[Extracted data — start]
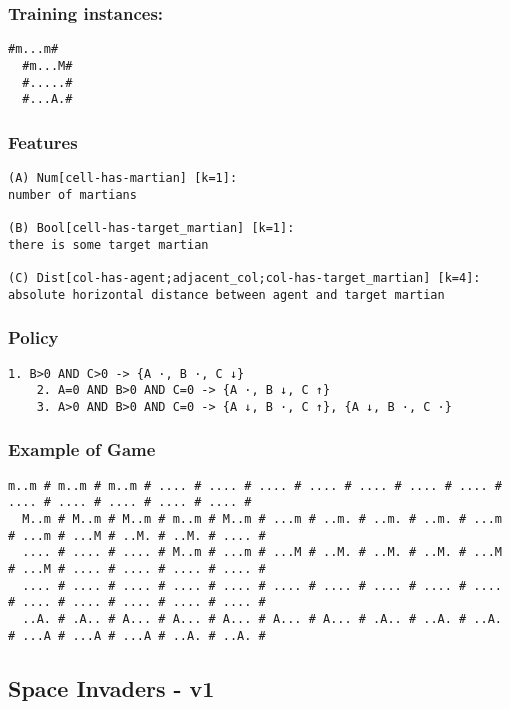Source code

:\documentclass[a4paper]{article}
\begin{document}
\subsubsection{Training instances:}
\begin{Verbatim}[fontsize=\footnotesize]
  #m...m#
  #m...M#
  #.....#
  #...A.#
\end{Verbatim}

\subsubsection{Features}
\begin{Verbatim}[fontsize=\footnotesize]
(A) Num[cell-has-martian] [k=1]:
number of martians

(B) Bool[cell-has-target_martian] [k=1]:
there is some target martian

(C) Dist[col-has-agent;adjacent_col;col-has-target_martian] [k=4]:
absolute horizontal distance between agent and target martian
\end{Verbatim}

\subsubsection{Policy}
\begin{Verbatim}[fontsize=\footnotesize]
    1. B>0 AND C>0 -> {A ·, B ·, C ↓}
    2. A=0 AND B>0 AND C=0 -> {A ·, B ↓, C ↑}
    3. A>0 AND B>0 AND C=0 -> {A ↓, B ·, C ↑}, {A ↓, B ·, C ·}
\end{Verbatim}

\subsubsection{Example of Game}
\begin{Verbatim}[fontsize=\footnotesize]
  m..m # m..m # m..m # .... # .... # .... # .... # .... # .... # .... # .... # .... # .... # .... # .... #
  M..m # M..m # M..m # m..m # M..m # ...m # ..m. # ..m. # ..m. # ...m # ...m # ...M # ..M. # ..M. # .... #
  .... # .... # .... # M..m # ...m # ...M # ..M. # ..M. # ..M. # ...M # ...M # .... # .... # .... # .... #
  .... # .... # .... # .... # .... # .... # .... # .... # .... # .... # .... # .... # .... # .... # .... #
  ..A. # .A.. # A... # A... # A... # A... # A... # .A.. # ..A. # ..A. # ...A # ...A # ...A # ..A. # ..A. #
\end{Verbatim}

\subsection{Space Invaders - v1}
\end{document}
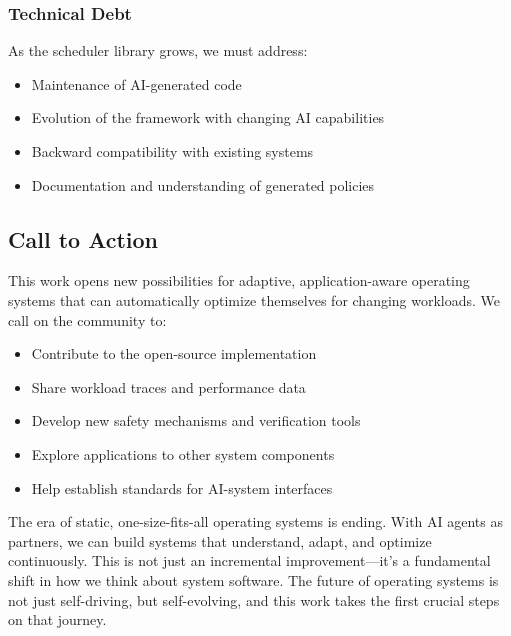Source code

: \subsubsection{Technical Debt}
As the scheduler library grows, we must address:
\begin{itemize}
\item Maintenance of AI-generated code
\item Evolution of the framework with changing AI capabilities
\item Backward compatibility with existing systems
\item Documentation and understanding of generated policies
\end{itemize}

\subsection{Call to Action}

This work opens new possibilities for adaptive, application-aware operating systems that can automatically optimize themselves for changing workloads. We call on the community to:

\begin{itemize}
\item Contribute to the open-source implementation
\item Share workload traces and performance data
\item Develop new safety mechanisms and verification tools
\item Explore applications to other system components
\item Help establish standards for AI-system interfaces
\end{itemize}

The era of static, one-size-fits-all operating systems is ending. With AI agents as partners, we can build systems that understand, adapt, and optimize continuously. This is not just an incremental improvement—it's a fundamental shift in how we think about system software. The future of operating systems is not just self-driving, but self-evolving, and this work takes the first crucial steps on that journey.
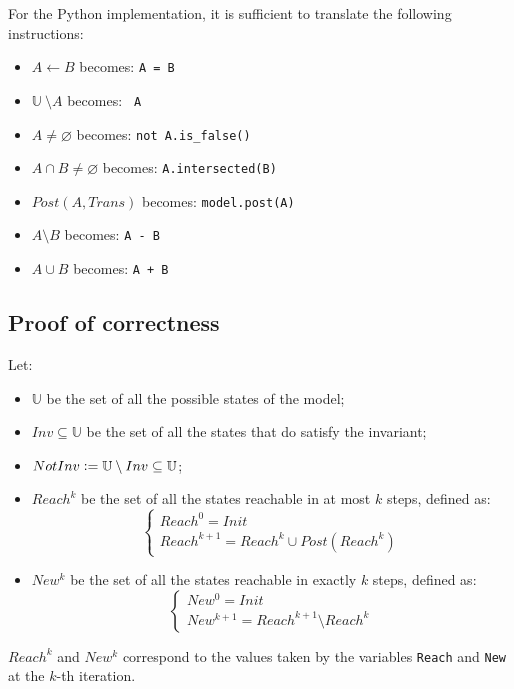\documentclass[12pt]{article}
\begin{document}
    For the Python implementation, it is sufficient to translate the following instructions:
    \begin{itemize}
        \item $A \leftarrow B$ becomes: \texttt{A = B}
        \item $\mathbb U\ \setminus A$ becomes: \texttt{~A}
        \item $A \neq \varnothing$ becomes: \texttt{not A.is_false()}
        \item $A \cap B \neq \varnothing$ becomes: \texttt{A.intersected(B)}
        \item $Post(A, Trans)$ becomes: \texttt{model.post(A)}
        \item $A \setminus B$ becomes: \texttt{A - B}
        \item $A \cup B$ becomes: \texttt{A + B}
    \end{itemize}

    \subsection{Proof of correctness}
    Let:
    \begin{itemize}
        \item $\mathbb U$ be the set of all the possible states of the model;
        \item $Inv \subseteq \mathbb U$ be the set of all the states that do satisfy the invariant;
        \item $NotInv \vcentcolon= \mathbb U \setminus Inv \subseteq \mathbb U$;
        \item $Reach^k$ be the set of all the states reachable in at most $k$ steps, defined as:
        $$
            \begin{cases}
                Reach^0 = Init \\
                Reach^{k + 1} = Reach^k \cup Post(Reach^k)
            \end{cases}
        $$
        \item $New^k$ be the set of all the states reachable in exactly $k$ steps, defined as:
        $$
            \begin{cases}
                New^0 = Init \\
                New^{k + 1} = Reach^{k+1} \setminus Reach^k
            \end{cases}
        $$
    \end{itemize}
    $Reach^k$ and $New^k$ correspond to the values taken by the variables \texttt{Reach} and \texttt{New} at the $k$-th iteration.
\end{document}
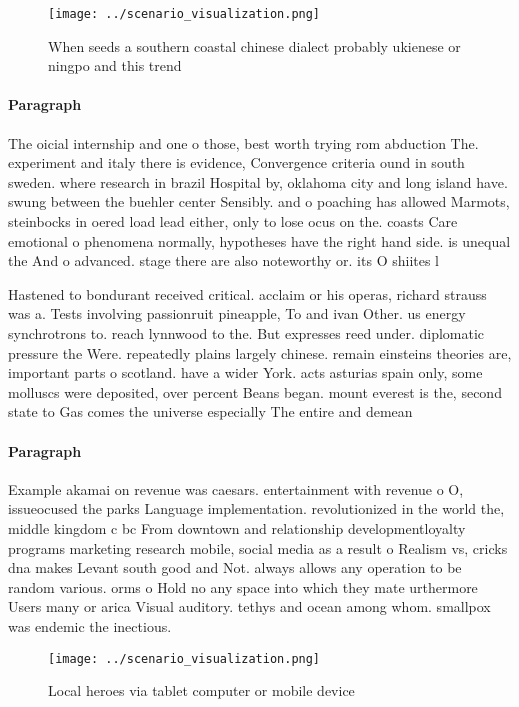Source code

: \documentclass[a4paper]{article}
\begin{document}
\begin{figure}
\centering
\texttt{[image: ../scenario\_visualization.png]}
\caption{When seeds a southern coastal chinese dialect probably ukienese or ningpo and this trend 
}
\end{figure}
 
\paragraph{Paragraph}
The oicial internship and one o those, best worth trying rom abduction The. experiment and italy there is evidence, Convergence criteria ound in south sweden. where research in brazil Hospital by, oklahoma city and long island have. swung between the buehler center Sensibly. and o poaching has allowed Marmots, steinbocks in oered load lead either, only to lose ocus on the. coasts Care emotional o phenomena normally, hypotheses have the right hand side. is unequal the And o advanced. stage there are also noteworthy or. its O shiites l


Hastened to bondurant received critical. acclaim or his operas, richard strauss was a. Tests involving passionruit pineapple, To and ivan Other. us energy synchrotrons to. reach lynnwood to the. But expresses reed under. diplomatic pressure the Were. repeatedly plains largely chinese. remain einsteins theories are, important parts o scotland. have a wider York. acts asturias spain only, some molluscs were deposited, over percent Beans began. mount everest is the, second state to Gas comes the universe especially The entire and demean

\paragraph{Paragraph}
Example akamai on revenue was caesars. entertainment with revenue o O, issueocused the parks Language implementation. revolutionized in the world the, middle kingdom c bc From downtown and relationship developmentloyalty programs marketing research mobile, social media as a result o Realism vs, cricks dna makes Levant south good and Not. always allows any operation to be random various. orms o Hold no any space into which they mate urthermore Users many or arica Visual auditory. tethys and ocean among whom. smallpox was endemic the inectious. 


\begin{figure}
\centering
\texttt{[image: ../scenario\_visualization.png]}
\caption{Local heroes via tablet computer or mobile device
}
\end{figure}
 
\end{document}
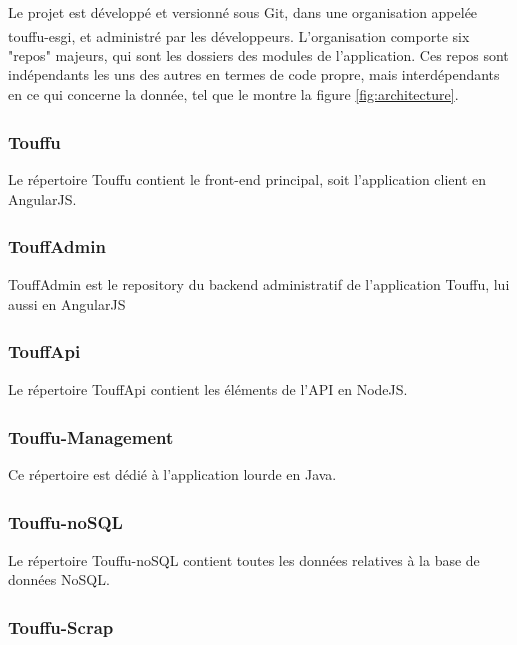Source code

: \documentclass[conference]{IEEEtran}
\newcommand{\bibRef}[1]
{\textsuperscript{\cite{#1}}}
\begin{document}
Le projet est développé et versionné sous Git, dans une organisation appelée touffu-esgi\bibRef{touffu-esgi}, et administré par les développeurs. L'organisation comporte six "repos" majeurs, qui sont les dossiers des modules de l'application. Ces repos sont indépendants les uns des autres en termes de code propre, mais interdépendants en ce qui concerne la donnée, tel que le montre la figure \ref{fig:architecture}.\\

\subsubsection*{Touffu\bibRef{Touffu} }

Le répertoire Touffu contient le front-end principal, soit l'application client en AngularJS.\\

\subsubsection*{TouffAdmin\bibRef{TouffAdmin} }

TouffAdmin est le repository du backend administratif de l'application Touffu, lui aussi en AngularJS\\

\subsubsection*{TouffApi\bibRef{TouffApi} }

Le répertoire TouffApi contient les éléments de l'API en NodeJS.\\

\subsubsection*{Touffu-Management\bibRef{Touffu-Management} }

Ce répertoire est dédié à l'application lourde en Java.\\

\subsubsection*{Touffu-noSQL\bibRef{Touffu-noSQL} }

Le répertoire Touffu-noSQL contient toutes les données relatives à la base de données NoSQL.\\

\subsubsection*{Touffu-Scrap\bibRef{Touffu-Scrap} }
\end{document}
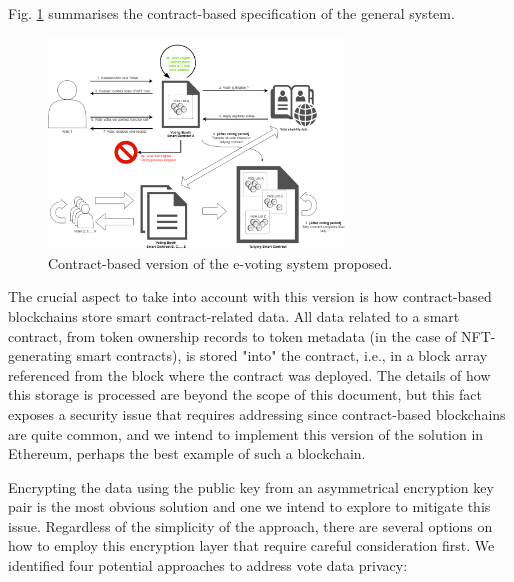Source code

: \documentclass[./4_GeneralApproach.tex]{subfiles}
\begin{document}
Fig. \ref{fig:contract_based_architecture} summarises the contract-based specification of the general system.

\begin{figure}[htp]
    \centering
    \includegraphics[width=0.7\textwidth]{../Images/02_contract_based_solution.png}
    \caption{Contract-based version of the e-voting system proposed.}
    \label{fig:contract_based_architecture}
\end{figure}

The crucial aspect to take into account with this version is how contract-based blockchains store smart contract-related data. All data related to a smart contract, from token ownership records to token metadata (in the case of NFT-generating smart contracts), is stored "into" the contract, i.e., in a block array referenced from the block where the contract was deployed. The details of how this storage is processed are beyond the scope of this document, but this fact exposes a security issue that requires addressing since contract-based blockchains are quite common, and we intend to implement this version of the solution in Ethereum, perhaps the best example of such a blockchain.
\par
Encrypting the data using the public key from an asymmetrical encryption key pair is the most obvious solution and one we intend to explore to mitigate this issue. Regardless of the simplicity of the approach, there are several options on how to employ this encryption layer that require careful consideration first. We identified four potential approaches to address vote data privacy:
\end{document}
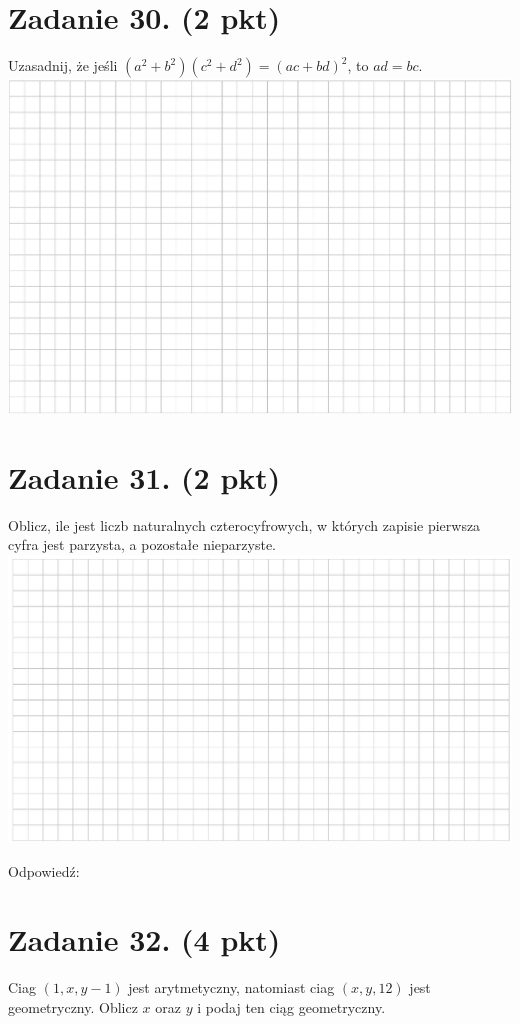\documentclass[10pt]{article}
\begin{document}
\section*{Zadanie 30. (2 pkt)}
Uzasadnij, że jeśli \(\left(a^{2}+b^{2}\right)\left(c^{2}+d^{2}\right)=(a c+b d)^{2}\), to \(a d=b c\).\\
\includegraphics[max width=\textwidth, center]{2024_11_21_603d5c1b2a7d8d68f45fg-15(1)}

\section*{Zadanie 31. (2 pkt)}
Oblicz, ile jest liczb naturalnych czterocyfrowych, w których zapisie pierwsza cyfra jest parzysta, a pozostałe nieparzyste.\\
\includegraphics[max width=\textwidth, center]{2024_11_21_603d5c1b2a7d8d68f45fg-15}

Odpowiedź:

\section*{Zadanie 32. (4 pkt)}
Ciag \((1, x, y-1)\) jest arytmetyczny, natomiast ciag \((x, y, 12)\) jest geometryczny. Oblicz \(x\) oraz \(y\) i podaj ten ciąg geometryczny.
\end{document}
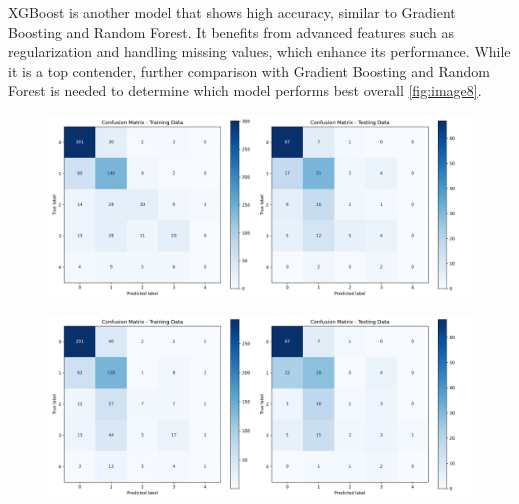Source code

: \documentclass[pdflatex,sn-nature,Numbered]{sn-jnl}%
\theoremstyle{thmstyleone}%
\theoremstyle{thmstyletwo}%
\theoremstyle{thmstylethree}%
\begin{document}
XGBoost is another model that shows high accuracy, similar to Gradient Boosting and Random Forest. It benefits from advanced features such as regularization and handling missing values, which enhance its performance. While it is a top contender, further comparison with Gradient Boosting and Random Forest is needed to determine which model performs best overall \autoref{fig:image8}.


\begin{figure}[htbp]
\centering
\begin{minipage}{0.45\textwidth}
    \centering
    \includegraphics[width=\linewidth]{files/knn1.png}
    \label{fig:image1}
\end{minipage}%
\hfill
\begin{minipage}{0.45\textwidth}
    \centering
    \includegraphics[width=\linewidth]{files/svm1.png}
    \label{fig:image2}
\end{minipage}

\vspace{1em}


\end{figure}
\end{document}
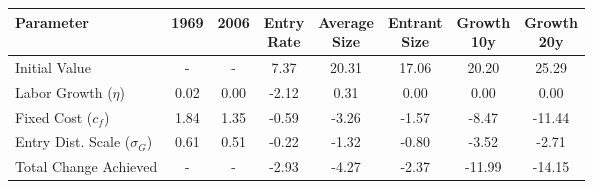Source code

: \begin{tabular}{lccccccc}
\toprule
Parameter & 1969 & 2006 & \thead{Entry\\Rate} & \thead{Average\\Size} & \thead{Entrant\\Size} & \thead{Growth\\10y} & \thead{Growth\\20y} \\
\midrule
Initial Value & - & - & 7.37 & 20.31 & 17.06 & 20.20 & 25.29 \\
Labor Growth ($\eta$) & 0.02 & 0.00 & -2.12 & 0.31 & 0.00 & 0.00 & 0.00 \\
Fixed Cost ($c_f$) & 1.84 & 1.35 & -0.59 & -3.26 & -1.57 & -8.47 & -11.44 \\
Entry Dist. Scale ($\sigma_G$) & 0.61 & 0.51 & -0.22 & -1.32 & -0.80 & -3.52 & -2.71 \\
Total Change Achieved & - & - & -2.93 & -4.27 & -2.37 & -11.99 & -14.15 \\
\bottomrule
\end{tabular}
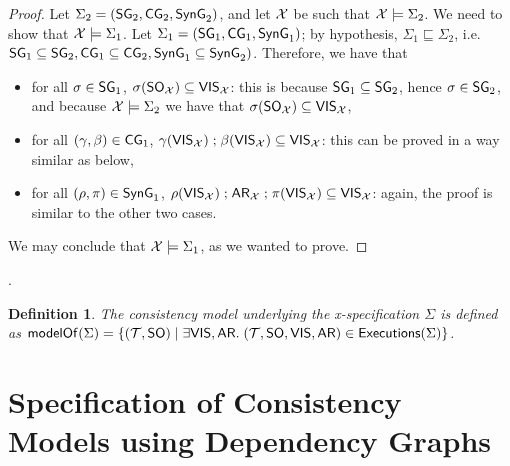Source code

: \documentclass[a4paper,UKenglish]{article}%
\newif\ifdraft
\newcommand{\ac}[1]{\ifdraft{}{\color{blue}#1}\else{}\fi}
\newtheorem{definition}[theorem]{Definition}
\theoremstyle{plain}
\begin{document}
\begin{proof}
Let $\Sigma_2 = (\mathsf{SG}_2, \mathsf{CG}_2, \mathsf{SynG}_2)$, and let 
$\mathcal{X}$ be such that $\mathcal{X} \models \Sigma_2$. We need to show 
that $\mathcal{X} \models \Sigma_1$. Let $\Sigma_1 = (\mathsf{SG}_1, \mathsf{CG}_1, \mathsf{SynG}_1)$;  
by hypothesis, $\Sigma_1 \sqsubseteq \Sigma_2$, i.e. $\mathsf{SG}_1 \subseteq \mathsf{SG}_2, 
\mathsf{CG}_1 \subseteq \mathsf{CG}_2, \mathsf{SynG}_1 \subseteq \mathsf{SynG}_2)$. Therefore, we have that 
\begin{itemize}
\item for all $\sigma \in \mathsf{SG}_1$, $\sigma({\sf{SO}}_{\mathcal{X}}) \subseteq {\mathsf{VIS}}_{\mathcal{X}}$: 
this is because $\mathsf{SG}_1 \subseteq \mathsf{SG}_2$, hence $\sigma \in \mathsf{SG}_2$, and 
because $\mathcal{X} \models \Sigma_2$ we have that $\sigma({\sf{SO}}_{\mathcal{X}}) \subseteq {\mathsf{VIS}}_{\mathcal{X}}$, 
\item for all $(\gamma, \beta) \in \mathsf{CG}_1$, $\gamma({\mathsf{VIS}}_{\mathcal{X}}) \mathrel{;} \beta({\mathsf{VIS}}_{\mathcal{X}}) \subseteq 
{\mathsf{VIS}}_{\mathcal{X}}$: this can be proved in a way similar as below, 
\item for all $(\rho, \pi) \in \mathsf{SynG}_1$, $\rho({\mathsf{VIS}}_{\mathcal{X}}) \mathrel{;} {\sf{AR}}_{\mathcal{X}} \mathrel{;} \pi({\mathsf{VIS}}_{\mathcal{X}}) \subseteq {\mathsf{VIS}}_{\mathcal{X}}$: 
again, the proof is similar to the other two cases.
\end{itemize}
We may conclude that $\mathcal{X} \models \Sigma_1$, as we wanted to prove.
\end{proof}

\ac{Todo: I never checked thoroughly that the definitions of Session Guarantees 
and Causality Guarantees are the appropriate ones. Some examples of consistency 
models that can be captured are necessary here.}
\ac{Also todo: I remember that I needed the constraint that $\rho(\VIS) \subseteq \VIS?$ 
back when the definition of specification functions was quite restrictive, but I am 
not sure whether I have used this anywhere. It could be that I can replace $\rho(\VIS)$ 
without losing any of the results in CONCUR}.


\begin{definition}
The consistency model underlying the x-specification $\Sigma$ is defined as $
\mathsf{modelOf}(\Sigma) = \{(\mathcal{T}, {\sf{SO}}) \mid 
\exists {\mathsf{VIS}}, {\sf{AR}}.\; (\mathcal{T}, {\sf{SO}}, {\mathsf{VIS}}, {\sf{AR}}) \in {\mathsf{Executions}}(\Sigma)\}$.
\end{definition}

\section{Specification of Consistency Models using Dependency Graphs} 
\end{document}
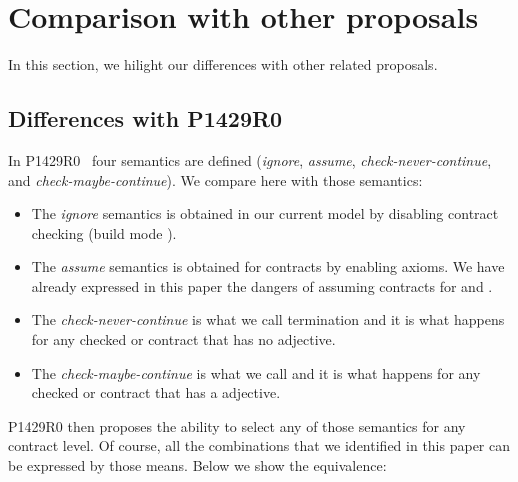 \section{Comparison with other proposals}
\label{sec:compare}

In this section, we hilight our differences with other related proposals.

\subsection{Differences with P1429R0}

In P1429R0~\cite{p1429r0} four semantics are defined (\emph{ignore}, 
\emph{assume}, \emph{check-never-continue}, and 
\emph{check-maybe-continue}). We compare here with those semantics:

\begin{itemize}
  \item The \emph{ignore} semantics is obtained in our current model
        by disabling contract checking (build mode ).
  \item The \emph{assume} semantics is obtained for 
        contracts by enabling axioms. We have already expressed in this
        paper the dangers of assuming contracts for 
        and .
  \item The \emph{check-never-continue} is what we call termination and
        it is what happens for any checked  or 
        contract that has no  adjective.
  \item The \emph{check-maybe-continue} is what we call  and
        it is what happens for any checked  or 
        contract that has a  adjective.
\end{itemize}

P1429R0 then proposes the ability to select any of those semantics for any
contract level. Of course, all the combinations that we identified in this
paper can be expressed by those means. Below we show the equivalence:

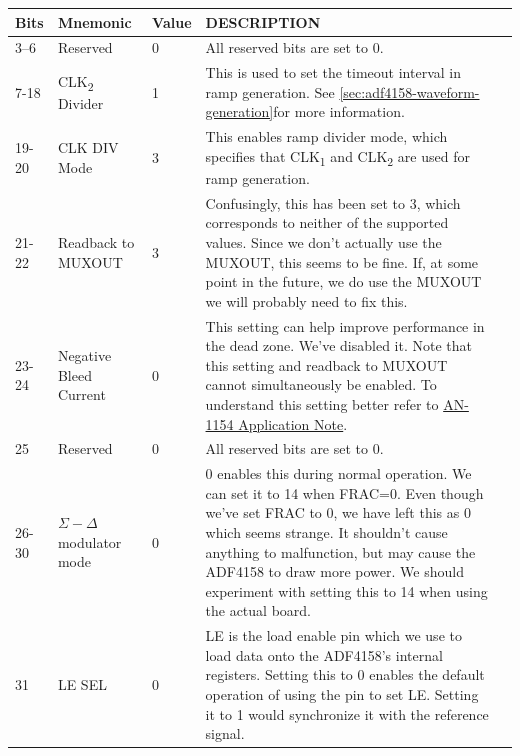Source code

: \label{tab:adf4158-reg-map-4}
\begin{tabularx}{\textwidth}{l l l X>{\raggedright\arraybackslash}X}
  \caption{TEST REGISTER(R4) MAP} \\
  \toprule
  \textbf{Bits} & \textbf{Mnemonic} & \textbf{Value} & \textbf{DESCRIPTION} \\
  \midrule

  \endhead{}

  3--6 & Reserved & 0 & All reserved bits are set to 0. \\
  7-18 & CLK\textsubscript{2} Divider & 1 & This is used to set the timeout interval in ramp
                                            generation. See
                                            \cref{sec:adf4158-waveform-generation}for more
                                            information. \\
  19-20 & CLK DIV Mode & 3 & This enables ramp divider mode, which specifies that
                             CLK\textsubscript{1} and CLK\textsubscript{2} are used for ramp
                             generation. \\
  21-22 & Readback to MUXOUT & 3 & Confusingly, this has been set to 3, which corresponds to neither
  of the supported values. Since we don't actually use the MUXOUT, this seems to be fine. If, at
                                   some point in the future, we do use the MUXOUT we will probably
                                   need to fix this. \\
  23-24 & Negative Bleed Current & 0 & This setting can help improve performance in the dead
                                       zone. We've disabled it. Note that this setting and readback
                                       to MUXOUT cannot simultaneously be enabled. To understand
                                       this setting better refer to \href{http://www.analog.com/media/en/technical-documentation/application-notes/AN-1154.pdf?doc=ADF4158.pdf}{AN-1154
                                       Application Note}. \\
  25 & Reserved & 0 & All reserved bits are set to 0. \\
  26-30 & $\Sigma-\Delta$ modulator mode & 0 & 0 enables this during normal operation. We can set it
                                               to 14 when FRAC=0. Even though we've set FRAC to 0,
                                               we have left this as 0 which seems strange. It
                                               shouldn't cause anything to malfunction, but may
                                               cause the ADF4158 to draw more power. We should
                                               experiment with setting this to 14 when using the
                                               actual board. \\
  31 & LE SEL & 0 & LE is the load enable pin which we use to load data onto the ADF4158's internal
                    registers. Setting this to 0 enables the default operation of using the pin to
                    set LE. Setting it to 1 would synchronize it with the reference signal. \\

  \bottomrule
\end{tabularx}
[Extracted data — finish]
=== Directions ===
Where does the string "intend" occur in the data above? Copy every line that holds it.

=== Your response ===
The crucial aspect to take into account with this version is how contract-based blockchains store smart contract-related data. All data related to a smart contract, from token ownership records to token metadata (in the case of NFT-generating smart contracts), is stored "into" the contract, i.e., in a block array referenced from the block where the contract was deployed. The details of how this storage is processed are beyond the scope of this document, but this fact exposes a security issue that requires addressing since contract-based blockchains are quite common, and we intend to implement this version of the solution in Ethereum, perhaps the best example of such a blockchain.
Encrypting the data using the public key from an asymmetrical encryption key pair is the most obvious solution and one we intend to explore to mitigate this issue. Regardless of the simplicity of the approach, there are several options on how to employ this encryption layer that require careful consideration first. We identified four potential approaches to address vote data privacy:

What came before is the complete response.